» **INSTRUCTIONS TO FOLLOW**
No pictures, please. Output the lines from the start of the data through the line that contains "the relative contribution", both included, exactly as they stand.

» **INFORMATION GIVEN**
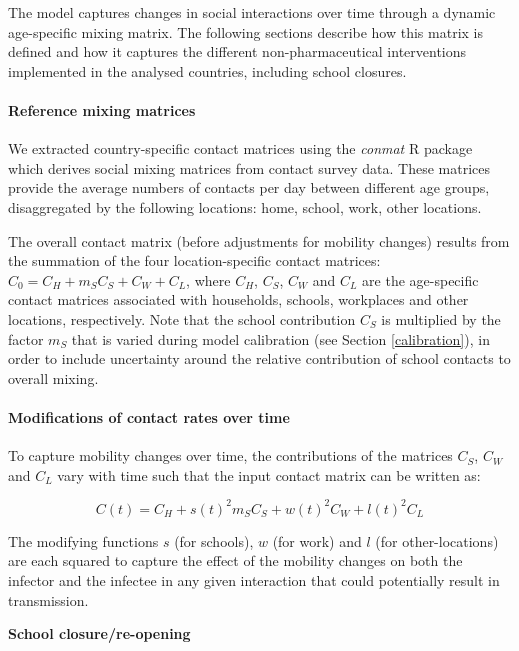 The model captures changes in social interactions over time through a dynamic age-specific mixing matrix. The following
sections describe how this matrix is defined and how it captures the different non-pharmaceutical interventions implemented
in the analysed countries, including school closures.

\paragraph{Reference mixing matrices}
We extracted country-specific contact matrices using the \textit{conmat} R package which derives social mixing matrices from 
contact survey data. These matrices provide the average numbers of contacts per day between different age groups, disaggregated by the following 
locations: home, school, work, other locations. 

The overall contact matrix (before adjustments for mobility changes) results from the summation of the four location-specific 
contact matrices: \(C_{0} = C_{H} + m_S C_{S} + C_{W} + C_{L}\), where \(C_{H}\), \(C_{S}\), \(C_{W}\) and \(C_{L}\) are the age-specific
contact matrices associated with households, schools, workplaces and other locations, respectively. Note that the school contribution $C_{S}$ is 
multiplied by the factor $m_S$ that is varied during model calibration (see Section \ref{calibration}), in order to include uncertainty around 
the relative contribution of school contacts to overall mixing.

\paragraph{Modifications of contact rates over time}
To capture mobility changes over time, the contributions of the matrices \(C_{S}\), \(C_{W}\) and \(C_{L}\) vary with time such that the input contact matrix can be written as:

\begin{equation}
  C(t)= C_{H}+ s(t)^{2} m_S C_{S}+ w(t)^{2}C_{W}+l(t)^{2}C_{L}
\end{equation}

The modifying functions $s$ (for schools), $w$ (for work) and $l$ (for other-locations) are each squared to capture the effect of the mobility changes on 
both the infector and the infectee in any given interaction that could potentially result in transmission. 

\vspace{5pt}
\textbf{School closure/re-opening}

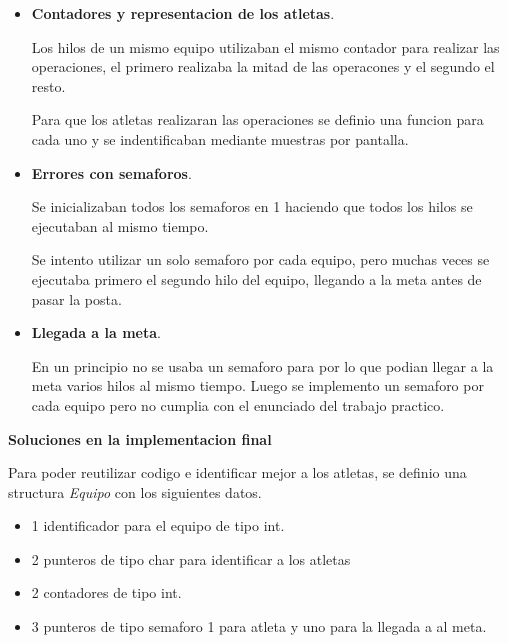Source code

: \documentclass[a4paper, 14pt]{article}
\begin{document}
\begin{itemize}
\item \textbf{Contadores y representacion de los atletas}.\newline

  Los hilos de un mismo equipo utilizaban el mismo contador para realizar las operaciones, el primero realizaba la mitad de las operacones y el segundo el resto.\newline

  Para que los atletas realizaran las operaciones se definio una funcion para cada uno y se indentificaban mediante muestras por pantalla.
  
\item \textbf{Errores con semaforos}.\newline
  
  Se inicializaban todos los semaforos en 1 haciendo que todos los hilos se ejecutaban al mismo tiempo.\newline

  Se intento utilizar un solo semaforo por cada equipo, pero muchas veces se ejecutaba primero el segundo hilo del equipo,  llegando a la meta antes de pasar la posta.\newline

\item \textbf{Llegada a la meta}.\newline

  En un principio no se usaba un semaforo para por lo que podian llegar a la meta varios hilos al mismo tiempo. Luego se implemento un semaforo por cada equipo pero no cumplia con el enunciado del trabajo practico.  
\end{itemize}

\newpage

\textbf{\LARGE Soluciones en la implementacion final}\newline

Para poder reutilizar codigo e identificar mejor a los atletas, se definio una structura \emph{Equipo}  con los siguientes datos.

\begin{itemize}
\item 1 identificador para el equipo de tipo int.
\item 2 punteros de tipo char para identificar a los atletas
\item 2 contadores de tipo int.
\item 3 punteros de tipo semaforo 1 para atleta y uno para la llegada a al meta.
\end{itemize} 
\end{document}
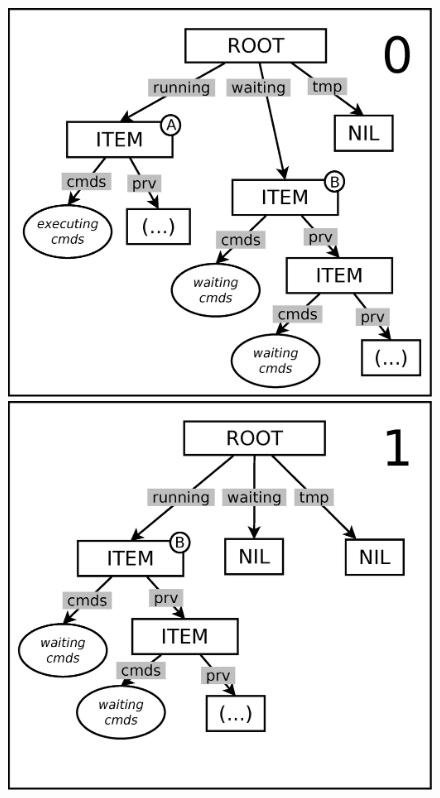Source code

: \documentclass{sig-alternate}
\begin{document}
\begin{figure}[t]
\begin{minipage}[t]{0.33\linewidth}
\centering
\includegraphics[scale=0.23]{queue-10.eps}
\end{minipage}
\begin{minipage}[t]{0.33\linewidth}
\centering
\includegraphics[scale=0.23]{queue-11.eps}

\end{minipage}
\end{figure}
\end{document}
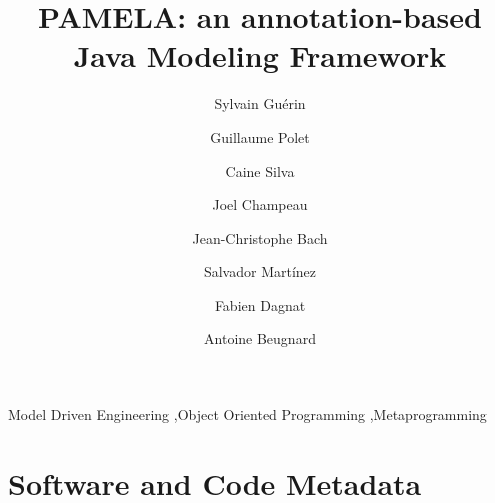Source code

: \documentclass[preprint]{elsarticle}
\begin{document}
\begin{frontmatter}

\title{PAMELA: an annotation-based Java Modeling Framework}



\author[mymainaddress]{Sylvain Guérin}

\author[mymainaddress]{Guillaume Polet}

\author[mymainaddress]{Caine Silva}

\author[mymainaddress]{Joel Champeau}

\author[mysecondaryaddress]{Jean-Christophe Bach}

\author[mysecondaryaddress]{Salvador Mart\'inez}

\author[mysecondaryaddress]{Fabien Dagnat}

\author[mysecondaryaddress]{Antoine Beugnard}

\address[mymainaddress]{ENSTA Bretagne, Lab-STICC, UMR 6285, Brest, France}%
\address[mysecondaryaddress]{IMT Atlantique, Lab-STICC, UMR 6285, Brest, France}





\begin{keyword}
Model Driven Engineering \sep Object Oriented Programming \sep Metaprogramming 
\end{keyword}

\end{frontmatter}

\clearpage
\section*{Software and Code Metadata}
\label{}
\end{document}
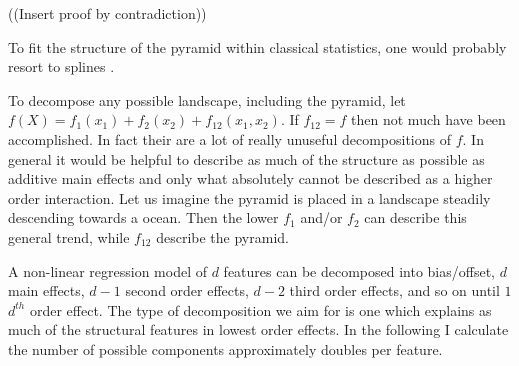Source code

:((Insert proof by contradiction))

To fit the structure of the pyramid within classical statistics, one would probably resort to splines \cite{harrell2015regression}.

To decompose any possible landscape, including the pyramid, let 
$f(X)= f_1(x_1) + f_2(x_2) + f_12(x_1,x_2)$. If $f_{12} = f$ then not much have been accomplished. In fact their are a lot of really unuseful decompositions of $f$. In general it would be helpful to describe as much of the structure as possible as additive main effects and only what absolutely cannot be described as a higher order interaction. Let us imagine the pyramid is placed in a landscape steadily descending towards a ocean. Then the lower $f_1$ and/or $f_2$ can describe this general trend, while $f_12$ describe the pyramid.

A non-linear regression model of $d$ features can be decomposed into bias/offset, $d$ main effects, $d-1$ second order effects, $d-2$ third order effects, and so on until $1$ $d^{th}$ order effect. The type of decomposition we aim for is one which explains as much of the structural features in lowest order effects. In the following I calculate the number of possible components approximately doubles per feature.

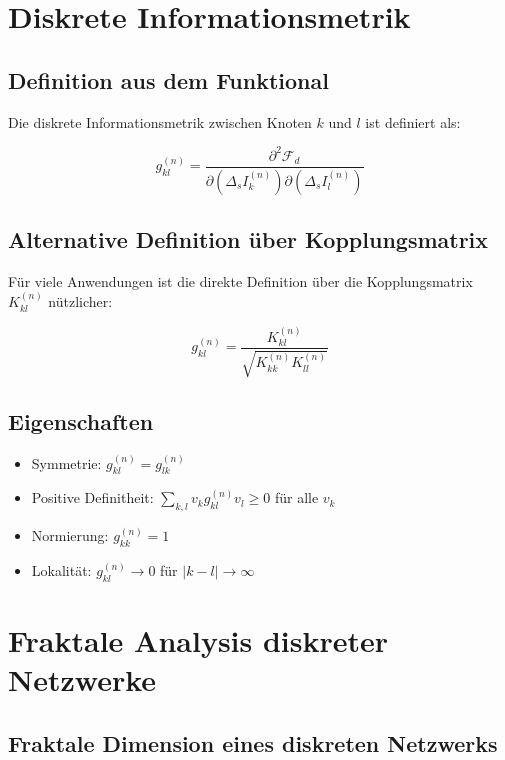 \section{Diskrete Informationsmetrik}
\label{app:mathematik_metrik}

\subsection{Definition aus dem Funktional}
\label{sub:mathematik_metrik_def}

Die diskrete Informationsmetrik zwischen Knoten \( k \) und \( l \) ist definiert als:

\[
g_{kl}^{(n)} = \frac{\partial^2 \mathcal{F}_d}{\partial (\Delta_s I_k^{(n)}) \partial (\Delta_s I_l^{(n)})}
\]

\subsection{Alternative Definition über Kopplungsmatrix}
\label{sub:mathematik_metrik_kopplung}

Für viele Anwendungen ist die direkte Definition über die Kopplungsmatrix \( K_{kl}^{(n)} \) nützlicher:

\[
g_{kl}^{(n)} = \frac{K_{kl}^{(n)}}{\sqrt{K_{kk}^{(n)} K_{ll}^{(n)}}}
\]

\subsection{Eigenschaften}
\label{sub:mathematik_metrik_eigenschaften}

\begin{itemize}
    \item Symmetrie: \( g_{kl}^{(n)} = g_{lk}^{(n)} \)
    \item Positive Definitheit: \( \sum_{k,l} v_k g_{kl}^{(n)} v_l \geq 0 \) für alle \( v_k \)
    \item Normierung: \( g_{kk}^{(n)} = 1 \)
    \item Lokalität: \( g_{kl}^{(n)} \to 0 \) für \( |k-l| \to \infty \)
\end{itemize}

\section{Fraktale Analysis diskreter Netzwerke}
\label{app:mathematik_fraktal}

\subsection{Fraktale Dimension eines diskreten Netzwerks}
\label{sub:mathematik_fraktale_dim}

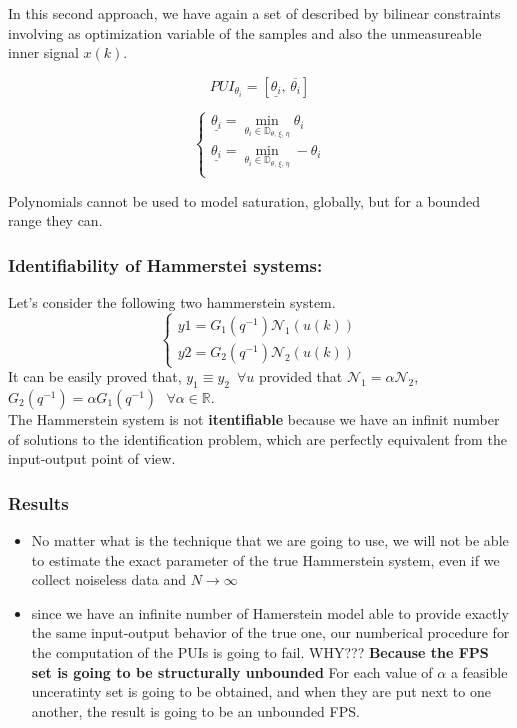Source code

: In this second approach, we have again a set of described by bilinear constraints involving as optimization variable of the samples and also the unmeasureable inner signal $x(k)$.

\[
PUI_{\theta_i} = [\underline{\theta_i},\,\overline{\theta_i}]
\]

\[
\begin{cases}
\underline{\theta_i} = \min \limits_{\theta_i \in \mathbb{\mathbb{D}_{\theta,\,\xi,\,\eta}}} \theta_i\\
\underline{\theta_i} = \min \limits_{\theta_i \in \mathbb{\mathbb{D}_{\theta,\,\xi,\,\eta}}} -\theta_i\\
\end{cases}
\]
\begin{QandAbox}
Polynomials cannot be used to model saturation, globally, but for a bounded range they can. 
\end{QandAbox}

\subsubsection{Identifiability of Hammerstei systems:}
Let's consider the following two hammerstein system.
\[
\begin{cases}
y1 = G_1(q^{-1})\mathcal{N}_1(u(k))\\
y2 = G_2(q^{-1})\mathcal{N}_2(u(k))
\end{cases}
\]
It can be easily proved that, $y_1 \equiv y_2\,\,\,\forall u$ provided that $\mathcal{N}_1 = \alpha \mathcal{N}_2$, $G_2(q^{-1}) = \alpha G_1(q^{-1}) \:\:\:\forall \alpha \in \mathbb{R}$.\\

The Hammerstein system is not \textbf{itentifiable} because we have an infinit number of solutions to the identification problem, which are perfectly equivalent from the input-output point of view.\\

\subsubsection{Results}
\begin{itemize}
    \item No matter what is the technique that we are going to use, we will not be able to estimate the exact parameter of the true Hammerstein system, even if we collect noiseless data and $N \to \infty$
    \item since we have an infinite number of Hamerstein model able to provide exactly the same input-output behavior of the true one, our numberical procedure for the computation of the PUIs is going to fail. WHY???  \textbf{Because the FPS set is going to be structurally unbounded} For each value of $\alpha$ a feasible unceratinty set is going to be obtained, and when they are put next to one another, the result is going to be an unbounded FPS.
\end{itemize}

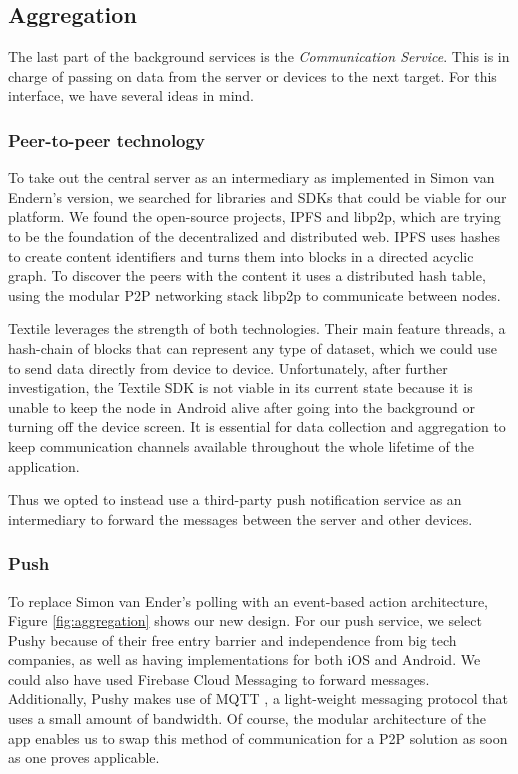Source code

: \subsection{Aggregation}
The last part of the background services is the \textit{Communication Service}. This is in charge of passing on data from the server or devices to the next target. For this interface, we have several ideas in mind.
 
\subsubsection{Peer-to-peer technology}
To take out the central server as an intermediary as implemented in Simon van Endern's version, we searched for libraries and SDKs that could be viable for our platform. We found the open-source projects, IPFS and libp2p, which are trying to be the foundation of the decentralized and distributed web. IPFS uses hashes to create content identifiers and turns them into blocks in a directed acyclic graph. To discover the peers with the content it uses a distributed hash table, using the modular P2P networking stack libp2p to communicate between nodes.

Textile leverages the strength of both technologies. Their main feature threads, a hash-chain of blocks that can represent any type of dataset, which we could use to send data directly from device to device. Unfortunately, after further investigation, the Textile SDK is not viable in its current state because it is unable to keep the node in Android alive after going into the background or turning off the device screen. It is essential for data collection and aggregation to keep communication channels available throughout the whole lifetime of the application.

Thus we opted to instead use a third-party push notification service as an intermediary to forward the messages between the server and other devices.

\subsubsection{Push}
To replace Simon van Ender's polling with an event-based action architecture, Figure \ref{fig:aggregation} shows our new design. For our push service, we select Pushy
because of their free entry barrier and independence from big tech companies, as well as having implementations for both iOS and Android. We could also have used Firebase Cloud Messaging to forward messages. Additionally, Pushy makes use of MQTT
, a light-weight messaging protocol that uses a small amount of bandwidth. Of course, the modular architecture of the app enables us to swap this method of communication for a P2P solution as soon as one proves applicable.

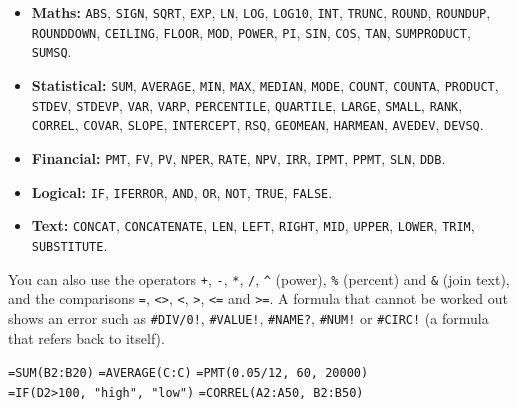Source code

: \documentclass[11pt,a4paper]{article}
\begin{document}
\begin{itemize}
  \item \textbf{Maths:} \texttt{ABS}, \texttt{SIGN}, \texttt{SQRT},
        \texttt{EXP}, \texttt{LN}, \texttt{LOG}, \texttt{LOG10}, \texttt{INT},
        \texttt{TRUNC}, \texttt{ROUND}, \texttt{ROUNDUP}, \texttt{ROUNDDOWN},
        \texttt{CEILING}, \texttt{FLOOR}, \texttt{MOD}, \texttt{POWER},
        \texttt{PI}, \texttt{SIN}, \texttt{COS}, \texttt{TAN},
        \texttt{SUMPRODUCT}, \texttt{SUMSQ}.
  \item \textbf{Statistical:} \texttt{SUM}, \texttt{AVERAGE}, \texttt{MIN},
        \texttt{MAX}, \texttt{MEDIAN}, \texttt{MODE}, \texttt{COUNT},
        \texttt{COUNTA}, \texttt{PRODUCT}, \texttt{STDEV}, \texttt{STDEVP},
        \texttt{VAR}, \texttt{VARP}, \texttt{PERCENTILE}, \texttt{QUARTILE},
        \texttt{LARGE}, \texttt{SMALL}, \texttt{RANK}, \texttt{CORREL},
        \texttt{COVAR}, \texttt{SLOPE}, \texttt{INTERCEPT}, \texttt{RSQ},
        \texttt{GEOMEAN}, \texttt{HARMEAN}, \texttt{AVEDEV}, \texttt{DEVSQ}.
  \item \textbf{Financial:} \texttt{PMT}, \texttt{FV}, \texttt{PV},
        \texttt{NPER}, \texttt{RATE}, \texttt{NPV}, \texttt{IRR}, \texttt{IPMT},
        \texttt{PPMT}, \texttt{SLN}, \texttt{DDB}.
  \item \textbf{Logical:} \texttt{IF}, \texttt{IFERROR}, \texttt{AND},
        \texttt{OR}, \texttt{NOT}, \texttt{TRUE}, \texttt{FALSE}.
  \item \textbf{Text:} \texttt{CONCAT}, \texttt{CONCATENATE}, \texttt{LEN},
        \texttt{LEFT}, \texttt{RIGHT}, \texttt{MID}, \texttt{UPPER},
        \texttt{LOWER}, \texttt{TRIM}, \texttt{SUBSTITUTE}.
\end{itemize}

You can also use the operators \texttt{+}, \texttt{-}, \texttt{*}, \texttt{/},
\texttt{\^{}} (power), \texttt{\%} (percent) and \texttt{\&} (join text), and
the comparisons \texttt{=}, \texttt{<>}, \texttt{<}, \texttt{>}, \texttt{<=} and
\texttt{>=}. A formula that cannot be worked out shows an error such as
\texttt{\#DIV/0!}, \texttt{\#VALUE!}, \texttt{\#NAME?}, \texttt{\#NUM!} or
\texttt{\#CIRC!} (a formula that refers back to itself).

\begin{note}[Examples]
\texttt{=SUM(B2:B20)} \qquad \texttt{=AVERAGE(C:C)} \qquad
\texttt{=PMT(0.05/12, 60, 20000)}\\
\texttt{=IF(D2>100, "high", "low")} \qquad \texttt{=CORREL(A2:A50, B2:B50)}
\end{note}
\end{document}
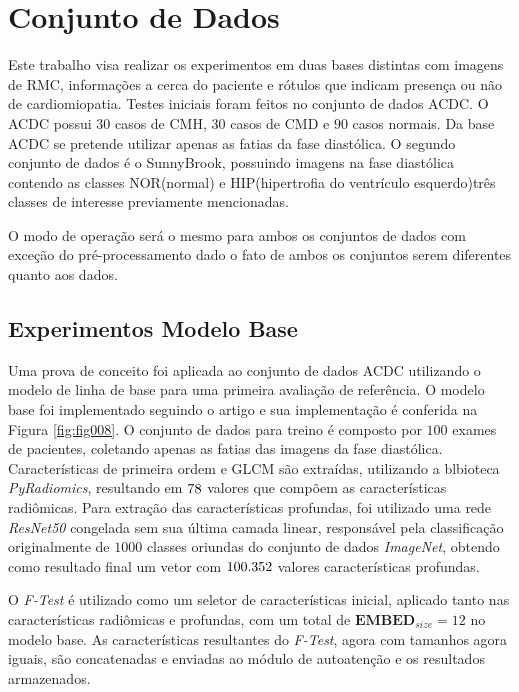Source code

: \section{Conjunto de Dados} 
\label{subsec:cap5_dataset}

Este trabalho visa realizar os experimentos em duas bases distintas com imagens de \gls{RMC}, informações a cerca do paciente e rótulos que indicam presença ou não de cardiomiopatia. Testes iniciais foram feitos no conjunto de dados \gls{ACDC}. O \gls{ACDC} possui $30$ casos de \gls{CMH}, $30$ casos de \gls{CMD} e $90$ casos normais. Da base \gls{ACDC} se pretende utilizar apenas as fatias da fase diastólica. O segundo conjunto de dados é o SunnyBrook, possuindo imagens na fase diastólica contendo as classes NOR(normal) e HIP(hipertrofia do ventrículo esquerdo)três classes de interesse previamente mencionadas. 

O modo de operação será o mesmo para ambos os conjuntos de dados com exceção do pré-processamento dado o fato de ambos os conjuntos serem diferentes quanto aos dados.

\subsection{Experimentos Modelo Base}
\label{subsec:cap5_experimentos_base}

Uma prova de conceito foi aplicada ao conjunto de dados \gls{ACDC} utilizando o modelo de linha de base para uma primeira avaliação de referência. O modelo base foi implementado seguindo o artigo e sua implementação é conferida na Figura \ref{fig:fig008}. O conjunto de dados para treino é composto por $100$ exames de pacientes, coletando apenas as fatias das imagens da fase diastólica. Características de primeira ordem e \gls{GLCM} são extraídas, utilizando a blbioteca \textit{PyRadiomics}, resultando em $78$ valores que compõem as características radiômicas. Para extração das características profundas, foi utilizado uma rede \textit{ResNet50} congelada sem sua última camada linear, responsável pela classificação originalmente de $1000$ classes oriundas do conjunto de dados \textit{ImageNet}, obtendo como resultado final um vetor com $100.352$ valores características profundas.

O \textit{F-Test} é utilizado como um seletor de características inicial, aplicado tanto nas características radiômicas e profundas, com um total de $\textbf{EMBED}_{size} = 12$  no modelo base. As características resultantes do \textit{F-Test}, agora com tamanhos agora iguais, são concatenadas e enviadas ao módulo de autoatenção e os resultados armazenados.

» **EXERCISE RESULT**
 The model captures changes in social interactions over time through a dynamic age-specific mixing matrix. The following
sections describe how this matrix is defined and how it captures the different non-pharmaceutical interventions implemented
in the analysed countries, including school closures.

\paragraph{Reference mixing matrices}
We extracted country-specific contact matrices using the \textit{conmat} R package which derives social mixing matrices from 
contact survey data. These matrices provide the average numbers of contacts per day between different age groups, disaggregated by the following 
locations: home, school, work, other locations. 

The overall contact matrix (before adjustments for mobility changes) results from the summation of the four location-specific 
contact matrices: \(C_{0} = C_{H} + m_S C_{S} + C_{W} + C_{L}\), where \(C_{H}\), \(C_{S}\), \(C_{W}\) and \(C_{L}\) are the age-specific
contact matrices associated with households, schools, workplaces and other locations, respectively. Note that the school contribution $C_{S}$ is 
multiplied by the factor $m_S$ that is varied during model calibration (see Section \ref{calibration}), in order to include uncertainty around 
the relative contribution of school contacts to overall mixing.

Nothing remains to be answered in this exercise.